Reputation: 1940
I am trying to perform a manual gradient accumulation in Tensorflow 2.2.0 using Python 3.8.5.
I have a piece of code where I gather a series of gradients( of total number of grads_total_number), in a list: grads_list
and I do the accumulation using following code:
avg_accum_grads=[]
for grad_ind in range(grads_total_number):
avg_accum_grads.append(tf.reduce_mean(grads_list[grad_ind], axis=0))
I then intend to apply these grads via my optimizer to my model:
myopt.apply_gradients(zip(avg_accum_grads, model.trainable_variables),experimental_aggregate_gradients=True)
, where my optimizer is Adam defined as tf.keras.optimizers.Adam
However, due to the documentation here, I am confused if I have to set experimental_aggregate_gradients
to False. I could not clearly understand, here that I have done the accumulation manually, if I let it be true, it continues to accumulate?
Any help is very appreciated.
Upvotes: 4
Views: 533
Reputation:
If you are using distributed strategy .i.e. distributed training across multiple GPUs, multiple machines or TPUs, then experimental_aggregate_gradients
parameter comes into picture. In distributed strategy, the gradients are calculated on each replica, then they are aggregated across the replicas by summing them. Aggregating across the replicas would be taken care by itself if experimental_aggregate_gradients = True
else have to be taken care manually if experimental_aggregate_gradients = False
. It will not make any difference if you set experimental_aggregate_gradients
= True
or False
if you are not using the distributed strategy.
If you look into documentation of tf.distribute.Strategy, you will find the below parameter,
num_replicas_in_sync - Returns number of replicas over which gradients are aggregated.
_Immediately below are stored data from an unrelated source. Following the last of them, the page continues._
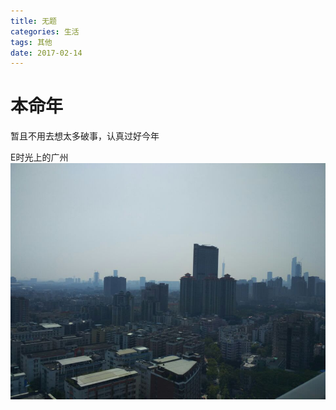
 ```yaml
---
title: 无题
categories: 生活
tags: 其他
date: 2017-02-14
---
```

# 本命年
暂且不用去想太多破事，认真过好今年

E时光上的广州
<img src="/img/ba/MItvRB6.jpg" alt="方圆E时光上的广州" title="方圆E时光上的广州">
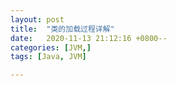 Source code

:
 ```yaml
---
layout: post
title:  "类的加载过程详解"
date:   2020-11-13 21:12:16 +0800--
categories: [JVM,]
tags: [Java, JVM]  

---
```





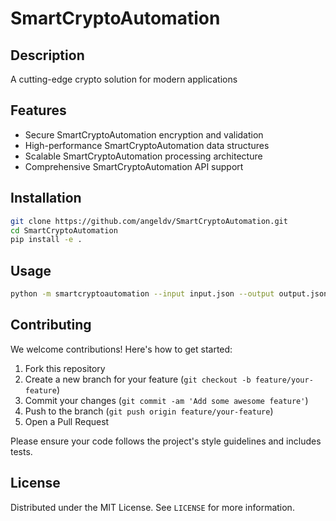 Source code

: # SmartCryptoAutomation

## Description

A cutting-edge crypto solution for modern applications

## Features

- Secure SmartCryptoAutomation encryption and validation
- High-performance SmartCryptoAutomation data structures
- Scalable SmartCryptoAutomation processing architecture
- Comprehensive SmartCryptoAutomation API support
## Installation

```bash
git clone https://github.com/angeldv/SmartCryptoAutomation.git
cd SmartCryptoAutomation
pip install -e .
```

## Usage

```bash
python -m smartcryptoautomation --input input.json --output output.json
```

## Contributing

We welcome contributions! Here's how to get started:

1. Fork this repository
2. Create a new branch for your feature (`git checkout -b feature/your-feature`)
3. Commit your changes (`git commit -am 'Add some awesome feature'`)
4. Push to the branch (`git push origin feature/your-feature`)
5. Open a Pull Request

Please ensure your code follows the project's style guidelines and includes tests.

## License

Distributed under the MIT License. See `LICENSE` for more information.
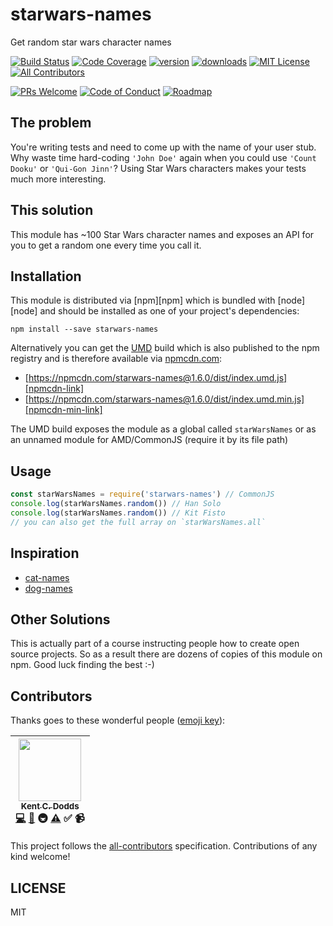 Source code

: # starwars-names

Get random star wars character names

[![Build Status][build-badge]][build]
[![Code Coverage][coverage-badge]][coverage]
[![version][version-badge]][package]
[![downloads][downloads-badge]][npm-stat]
[![MIT License][license-badge]][LICENSE]
[![All Contributors](https://img.shields.io/badge/all_contributors-1-orange.svg?style=flat-square)](#contributors)

[![PRs Welcome][prs-badge]][prs]
[![Code of Conduct][coc-badge]][coc]
[![Roadmap][roadmap-badge]][roadmap]

## The problem

You're writing tests and need to come up with the name of your user stub. Why waste
time hard-coding `'John Doe'` again when you could use `'Count Dooku'` or
`'Qui-Gon Jinn'`? Using Star Wars characters makes your tests much more interesting.

## This solution

This module has ~100 Star Wars character names and exposes an API for you to get a
random one every time you call it.

## Installation

This module is distributed via [npm][npm] which is bundled with [node][node] and should
be installed as one of your project's dependencies:

```
npm install --save starwars-names
```

Alternatively you can get the [UMD][umd] build which is also published to the npm
registry and is therefore available via [npmcdn.com][npmcdn]:

- [https://npmcdn.com/starwars-names@1.6.0/dist/index.umd.js][npmcdn-link]
- [https://npmcdn.com/starwars-names@1.6.0/dist/index.umd.min.js][npmcdn-min-link]

The UMD build exposes the module as a global called `starWarsNames` or as an unnamed
module for AMD/CommonJS (require it by its file path)

## Usage

```javascript
const starWarsNames = require('starwars-names') // CommonJS
console.log(starWarsNames.random()) // Han Solo
console.log(starWarsNames.random()) // Kit Fisto
// you can also get the full array on `starWarsNames.all`
```

## Inspiration

- [cat-names](https://github.com/sindresorhus/cat-names)
- [dog-names](https://github.com/sindresorhus/dog-names)

## Other Solutions

This is actually part of a course instructing people how to create open source
projects. So as a result there are dozens of copies of this module on npm. Good luck
finding the best :-)

## Contributors

Thanks goes to these wonderful people ([emoji key](https://github.com/kentcdodds/all-contributors#emoji-key)):

<!-- ALL-CONTRIBUTORS-LIST:START - Do not remove or modify this section -->
| [<img src="https://avatars.githubusercontent.com/u/1500684?v=3" width="100px;"/><br /><sub>Kent C. Dodds</sub>](https://kentcdodds.com)<br />[💻](https://github.com/kentcdodds/starwars-names/commits?author=kentcdodds) [📖](https://github.com/kentcdodds/starwars-names/commits?author=kentcdodds) 🚇 [⚠️](https://github.com/kentcdodds/starwars-names/commits?author=kentcdodds) ✅ 📹 |
| :---: |
<!-- ALL-CONTRIBUTORS-LIST:END -->

This project follows the [all-contributors](https://github.com/kentcdodds/all-contributors) specification. Contributions of any kind welcome!

## LICENSE

MIT

[build-badge]: https://img.shields.io/travis/kentcdodds/starwars-names.svg?style=flat-square
[build]: https://travis-ci.org/kentcdodds/starwars-names
[coverage-badge]: https://img.shields.io/codecov/c/github/kentcdodds/starwars-names.svg?style=flat-square
[coverage]: https://codecov.io/github/kentcdodds/starwars-names
[version-badge]: https://img.shields.io/npm/v/starwars-names.svg?style=flat-square
[package]: https://www.npmjs.com/package/starwars-names
[downloads-badge]: https://img.shields.io/npm/dm/starwars-names.svg?style=flat-square
[npm-stat]: http://npm-stat.com/charts.html?package=starwars-names&from=2016-04-01
[license-badge]: https://img.shields.io/npm/l/starwars-names.svg?style=flat-square
[license]: https://github.com/kentcdodds/starwars-names/blob/master/LICENSE
[prs-badge]: https://img.shields.io/badge/PRs-welcome-brightgreen.svg?style=flat-square
[prs]: http://makeapullrequest.com
[coc-badge]: https://img.shields.io/badge/code%20of-conduct-ff69b4.svg?style=flat-square
[coc]: https://github.com/kentcdodds/starwars-names/blob/master/CODE_OF_CONDUCT.md
[roadmap-badge]: https://img.shields.io/badge/%F0%9F%93%94-roadmap-CD9523.svg?style=flat-square
[roadmap]: https://github.com/kentcdodds/starwars-names/blob/master/other/ROADMAP.md
[umd]: https://github.com/umdjs/umd
[npmcdn]: https://npmcdn.com
[npmcdn-link]: https://npmcdn.com/starwars-names@1.6.0/dist/index.umd.js
[npmcdn-min-link]: https://npmcdn.com/starwars-names@1.6.0/dist/index.umd.min.js
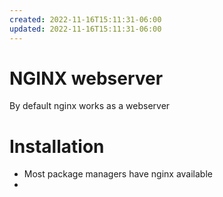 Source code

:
 ```yaml
---
created: 2022-11-16T15:11:31-06:00
updated: 2022-11-16T15:11:31-06:00
---
```

# NGINX webserver

By default nginx works as a webserver

# Installation
- Most package managers have nginx available
-  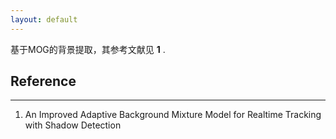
 ```yaml
---
layout: default
---
```


基于MOG的背景提取，其参考文献见 __1__ .





Reference
----
---
1. An Improved Adaptive Background Mixture Model for Realtime Tracking with Shadow Detection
To summarize, if you are using tf.distribute.Strategy
and,
experimental_aggregate_gradients = True
, then gradients computed in different replicas are aggregated automatically.experimental_aggregate_gradients = False
, then it's user responsibility to aggregate the gradients from the different replicas.By default the experimental_aggregate_gradients
is set to True
. It wouldn't make any difference if True
or False
unless using tf.distribute.Strategy
.
Upvotes: 1